- Work order:
Write out the entries below exactly, but only from the line containing "印加電圧の立ら上がりを取るようにオシロスコーブを調整する．" through the line containing "afirmación para $k$", and without the pictures.

- Provided entries:

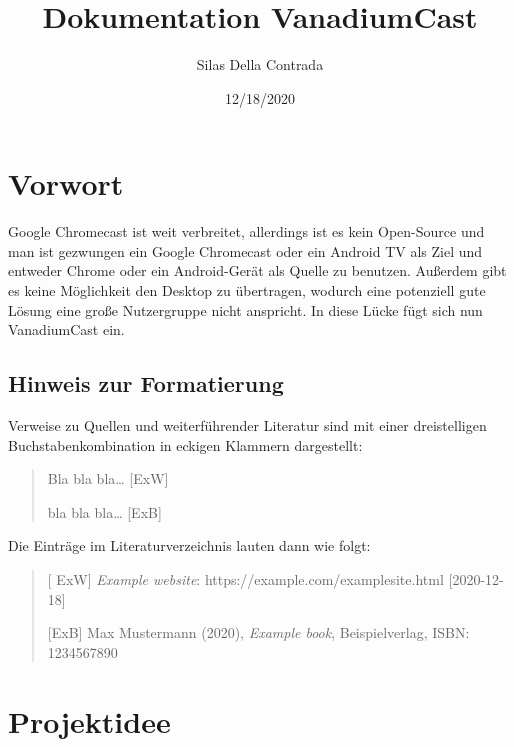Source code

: \documentclass{article}
\title{Dokumentation VanadiumCast}
\author{Silas Della Contrada}
\date{12/18/2020}
\begin{document}
    \begin{titlingpage}
        \maketitle
    \end{titlingpage}

    \tableofcontents

    \newpage


    \section{Vorwort}\label{sec:vorwort}

    Google Chromecast ist weit verbreitet, allerdings ist es kein
    Open-Source und man ist gezwungen ein Google Chromecast oder ein Android
    TV als Ziel und entweder Chrome oder ein Android-Gerät als Quelle zu
    benutzen. Außerdem gibt es keine Möglichkeit den Desktop zu übertragen,
    wodurch eine potenziell gute Lösung eine große Nutzergruppe nicht
    anspricht. In diese Lücke fügt sich nun VanadiumCast ein.

    \subsection{Hinweis zur Formatierung}\label{sec:hinweis-zur-formatierung}

    Verweise zu Quellen und weiterführender Literatur sind mit einer
    dreistelligen Buchstabenkombination in eckigen Klammern dargestellt:

    \begin{quote}
        Bla bla bla\ldots{} {[}ExW{]}

        bla bla bla\ldots{} {[}ExB{]}
    \end{quote}
    Die Einträge im Literaturverzeichnis lauten dann wie folgt:

    \begin{quote}
    {[}
        ExW{]} \emph{Example website}: https://example.com/examplesite.html
        {[}2020-12-18{]}

        {[}ExB{]} Max Mustermann (2020), \emph{Example book}, Beispielverlag,
        ISBN: 1234567890
    \end{quote}

    \newpage


    \section{Projektidee}\label{sec:projektidee}
\end{document}
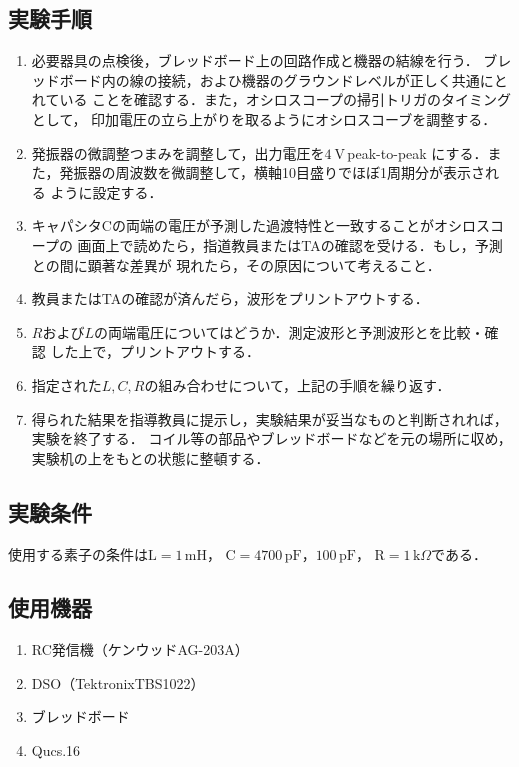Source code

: \subsection{実験手順}    
    \begin{enumerate}
        \item 必要器具の点検後，ブレッドボード上の回路作成と機器の結線を行う．
        ブレッドボード内の線の接続，およひ機器のグラウンドレベルが正しく共通にとれている
        ことを確認する．また，オシロスコープの掃引トリガのタイミングとして，
        印加電圧の立ら上がりを取るようにオシロスコーブを調整する．

        \item  発振器の微調整つまみを調整して，出力電圧を$4 \mathrm{~V}$\,peak-to-peak
        にする．また，発振器の周波数を微調整して，横軸10目盛りでほぼ1周期分が表示される
        ように設定する．

        \item キャパシタCの両端の電圧が予測した過渡特性と一致することがオシロスコープの
        画面上で読めたら，指道教員またはTAの確認を受ける．もし，予測との間に顕著な差異が
        現れたら，その原因について考えること．

        \item 教員またはTAの確認が済んだら，波形をプリントアウトする．

        \item $R$および$L$の両端電圧についてはどうか．測定波形と予測波形とを比較・確認
        した上で，プリントアウトする．

        \item 指定された$L, C, R$の組み合わせについて，上記の手順を繰り返す．
        
        \item 得られた結果を指導教員に提示し，実験結果が妥当なものと判断されれば，実験を終了する．
        コイル等の部品やブレッドボードなどを元の場所に収め，実験机の上をもとの状態に整頓する．
    \end{enumerate}

\newpage

\subsection{実験条件}
使用する素子の条件は$\mathrm{L}=1\,\mathrm{mH}$，
$\mathrm{C}=4700\,\mathrm{pF}，100\,\mathrm{pF}$，
$\mathrm{R}=1\,\mathrm{k}\Omega$である．

\subsection{使用機器}
\begin{enumerate}
    \item RC発信機（ケンウッド\quad AG-203A）
    \item DSO（Tektronix\quad TBS1022）
    \item ブレッドボード
    \item Qucs.16
\end{enumerate}

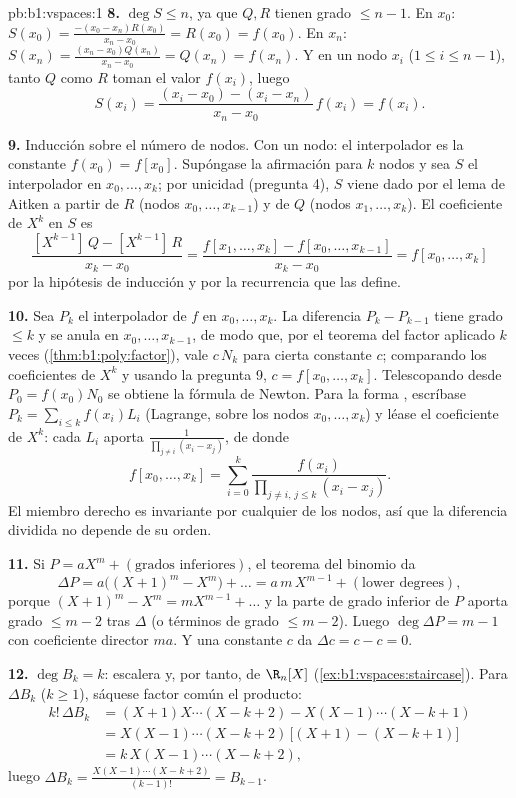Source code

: \begin{solution}{pb:b1:vspaces:1}
\textbf{8.} $\deg S \leq n$, ya que $Q, R$ tienen grado $\leq n - 1$.
En $x_0$: $S(x_0) = \frac{-(x_0 - x_n) R(x_0)}{x_n - x_0} =
R(x_0) = f(x_0)$. En $x_n$:
$S(x_n) = \frac{(x_n - x_0) Q(x_n)}{x_n - x_0} = Q(x_n) = f(x_n)$. Y
en un nodo  $x_i$ ($1 \leq i \leq n-1$), tanto $Q$ como $R$
toman el valor $f(x_i)$, luego
\[
S(x_i) = \frac{(x_i - x_0) - (x_i - x_n)}{x_n - x_0}\, f(x_i)
= f(x_i) .
\]

\textbf{9.} Inducción sobre el número de nodos. Con un nodo: el
interpolador es la constante $f(x_0) = f[x_0]$. Supóngase la
afirmación para $k$ nodos y sea $S$ el interpolador en
$x_0, \dots, x_k$; por unicidad (pregunta 4), $S$ viene dado por el
lema de Aitken a partir de $R$ (nodos $x_0, \dots, x_{k-1}$) y de $Q$
(nodos $x_1, \dots, x_k$). El coeficiente de $X^{k}$ en $S$ es
\[
\frac{[X^{k-1}]\,Q - [X^{k-1}]\,R}{x_k - x_0}
= \frac{f[x_1, \dots, x_k] - f[x_0, \dots, x_{k-1}]}{x_k - x_0}
= f[x_0, \dots, x_k]
\]
por la hipótesis de inducción y por la recurrencia que las define.

\textbf{10.} Sea $P_k$ el interpolador de $f$ en $x_0, \dots, x_k$.
La diferencia $P_k - P_{k-1}$ tiene grado $\leq k$ y se anula en
$x_0, \dots, x_{k-1}$, de modo que, por el teorema del factor
aplicado $k$ veces (\cref{thm:b1:poly:factor}), vale $c\,N_k$ para
cierta constante $c$; comparando los coeficientes de $X^{k}$ y
usando la pregunta 9, $c = f[x_0, \dots, x_k]$. Telescopando desde
$P_0 = f(x_0) N_0$ se obtiene la fórmula de Newton. Para la forma
, escríbase $P_k = \sum_{i \leq k} f(x_i) L_i$ (Lagrange,
sobre los nodos $x_0, \dots, x_k$) y léase el coeficiente de
$X^{k}$: cada $L_i$ aporta $\frac{1}{\prod_{j \neq i}(x_i - x_j)}$,
de donde
\[
f[x_0, \dots, x_k] = \sum_{i=0}^{k}
\frac{f(x_i)}{\prod_{j \neq i,\, j \leq k}(x_i - x_j)} .
\]
El miembro derecho es invariante por cualquier  de los
nodos, así que la diferencia dividida no depende de su orden.

\textbf{11.} Si $P = a X^m + (\text{grados inferiores})$, el teorema
del binomio da
\[
\Delta P = a\bigl((X+1)^m - X^m\bigr) + \dots
= a\,m\,X^{m-1} + (\text{lower degrees}),
\]
porque $(X+1)^m - X^m = m X^{m-1} + \dots$ y la parte de grado
inferior de $P$ aporta grado $\leq m - 2$ tras $\Delta$ (o términos
de grado $\leq m-2$). Luego $\deg \Delta P = m - 1$ con coeficiente
director $m a$. Y una constante $c$ da $\Delta c = c - c = 0$.

\textbf{12.} $\deg B_k = k$: escalera y, por tanto,  de
$\R_n[X]$ (\cref{ex:b1:vspaces:staircase}). Para $\Delta B_k$
($k \geq 1$), sáquese factor común el producto:
\begin{align*}
k!\,\Delta B_k
&= (X+1)X\cdots(X-k+2) - X(X-1)\cdots(X-k+1) \\
&= X(X-1)\cdots(X-k+2)\,\bigl[(X+1) - (X-k+1)\bigr] \\
&= k\,X(X-1)\cdots(X-k+2),
\end{align*}
luego $\Delta B_k = \frac{X(X-1)\cdots(X-k+2)}{(k-1)!} = B_{k-1}$.


\end{solution}
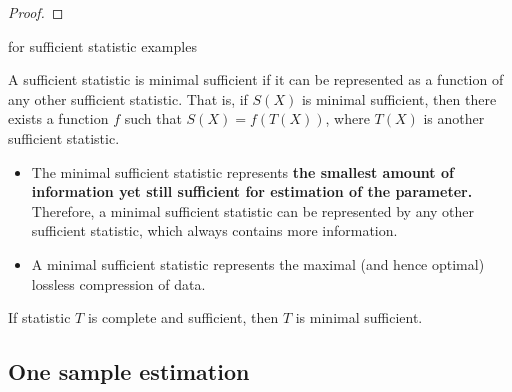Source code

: \begin{refsection}
\begin{proof}
	
\end{proof}

\cite[451]{moon2000mathematical} for sufficient statistic examples







\begin{definition}\cite[48]{keener2010theoretical}
	A sufficient statistic is minimal sufficient if it can be represented as a function of any other sufficient statistic. That is, if $S(X)$ is minimal sufficient, then there exists a function $f$ such that $S(X) = f(T(X))$, where $T(X)$ is another sufficient statistic.
\end{definition}




\begin{remark}\hfill
	\begin{itemize}
		\item The minimal sufficient statistic represents \textbf{the smallest amount of information yet still sufficient for estimation of the parameter.} Therefore, a minimal sufficient statistic can be represented by any other sufficient statistic, which always contains more information.
		\item A minimal sufficient statistic represents the maximal (and hence optimal) lossless compression of data.
	\end{itemize}
\end{remark}

\begin{definition}\cite[48]{keener2010theoretical}
\end{definition}

\begin{theorem}\cite[49]{keener2010theoretical}
	If statistic $T$ is complete and sufficient, then $T$ is minimal sufficient. 
\end{theorem}

\subsection{One sample estimation}



\end{refsection}
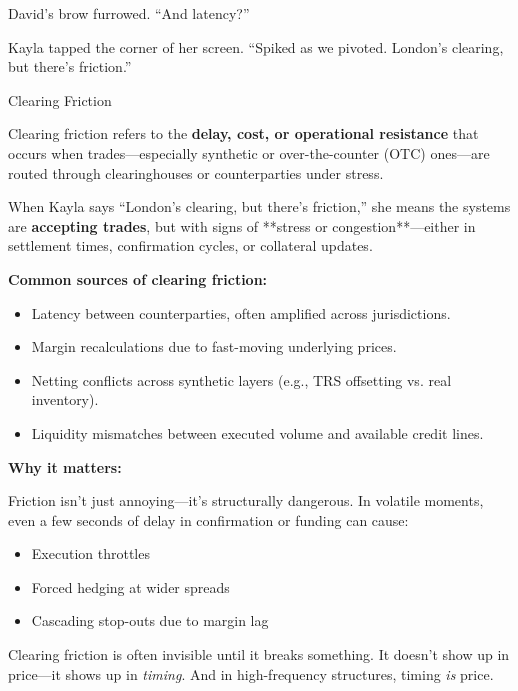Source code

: David’s brow furrowed. “And latency?”

Kayla tapped the corner of her screen. “Spiked as we pivoted. London’s clearing, but there’s friction.”

\medskip

\begin{TechnicalSidebar}{Clearing Friction}

  Clearing friction refers to the \textbf{delay, cost, or operational resistance} that occurs when trades—especially 
  synthetic or over-the-counter (OTC) ones—are routed through clearinghouses or counterparties under stress.
 
  \medskip
  
  When Kayla says “London’s clearing, but there’s friction,” she means the systems are \textbf{accepting trades}, 
  but with signs of **stress or congestion**—either in settlement times, confirmation cycles, or collateral updates.

  \medskip
  
  \textbf{Common sources of clearing friction:}

  \medskip

  \begin{itemize}
    \item Latency between counterparties, often amplified across jurisdictions.
    \item Margin recalculations due to fast-moving underlying prices.
    \item Netting conflicts across synthetic layers (e.g., TRS offsetting vs. real inventory).
    \item Liquidity mismatches between executed volume and available credit lines.
  \end{itemize}
  
  \medskip
  
  \textbf{Why it matters:}  

  \medskip

  Friction isn’t just annoying—it’s structurally dangerous. In volatile moments, even a few seconds of delay in 
  confirmation or funding can cause:

  \medskip

  \begin{itemize}
    \item Execution throttles
    \item Forced hedging at wider spreads
    \item Cascading stop-outs due to margin lag
  \end{itemize}

  \medskip
  
  Clearing friction is often invisible until it breaks something. It doesn’t show up in price—it shows up in 
  \textit{timing}.  
  And in high-frequency structures, timing \textit{is} price.
  
\end{TechnicalSidebar}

- Response area:
        印加電圧の立ら上がりを取るようにオシロスコーブを調整する．

        \item  発振器の微調整つまみを調整して，出力電圧を$4 \mathrm{~V}$\,peak-to-peak
        にする．また，発振器の周波数を微調整して，横軸10目盛りでほぼ1周期分が表示される
        ように設定する．

        \item キャパシタCの両端の電圧が予測した過渡特性と一致することがオシロスコープの
        画面上で読めたら，指道教員またはTAの確認を受ける．もし，予測との間に顕著な差異が
        現れたら，その原因について考えること．

        \item 教員またはTAの確認が済んだら，波形をプリントアウトする．

        \item $R$および$L$の両端電圧についてはどうか．測定波形と予測波形とを比較・確認
        した上で，プリントアウトする．

        \item 指定された$L, C, R$の組み合わせについて，上記の手順を繰り返す．
        
        \item 得られた結果を指導教員に提示し，実験結果が妥当なものと判断されれば，実験を終了する．
        コイル等の部品やブレッドボードなどを元の場所に収め，実験机の上をもとの状態に整頓する．
    \end{enumerate}

\newpage

\subsection{実験条件}
使用する素子の条件は$\mathrm{L}=1\,\mathrm{mH}$，
$\mathrm{C}=4700\,\mathrm{pF}，100\,\mathrm{pF}$，
$\mathrm{R}=1\,\mathrm{k}\Omega$である．

\subsection{使用機器}
\begin{enumerate}
    \item RC発信機（ケンウッド\quad AG-203A）
    \item DSO（Tektronix\quad TBS1022）
    \item ブレッドボード
    \item Qucs.16
\end{enumerate}

Source code

: \begin{solution}{pb:b1:vspaces:1}
\textbf{8.} $\deg S \leq n$, ya que $Q, R$ tienen grado $\leq n - 1$.
En $x_0$: $S(x_0) = \frac{-(x_0 - x_n) R(x_0)}{x_n - x_0} =
R(x_0) = f(x_0)$. En $x_n$:
$S(x_n) = \frac{(x_n - x_0) Q(x_n)}{x_n - x_0} = Q(x_n) = f(x_n)$. Y
en un nodo  $x_i$ ($1 \leq i \leq n-1$), tanto $Q$ como $R$
toman el valor $f(x_i)$, luego
\[
S(x_i) = \frac{(x_i - x_0) - (x_i - x_n)}{x_n - x_0}\, f(x_i)
= f(x_i) .
\]

\textbf{9.} Inducción sobre el número de nodos. Con un nodo: el
interpolador es la constante $f(x_0) = f[x_0]$. Supóngase la
afirmación para $k$ nodos y sea $S$ el interpolador en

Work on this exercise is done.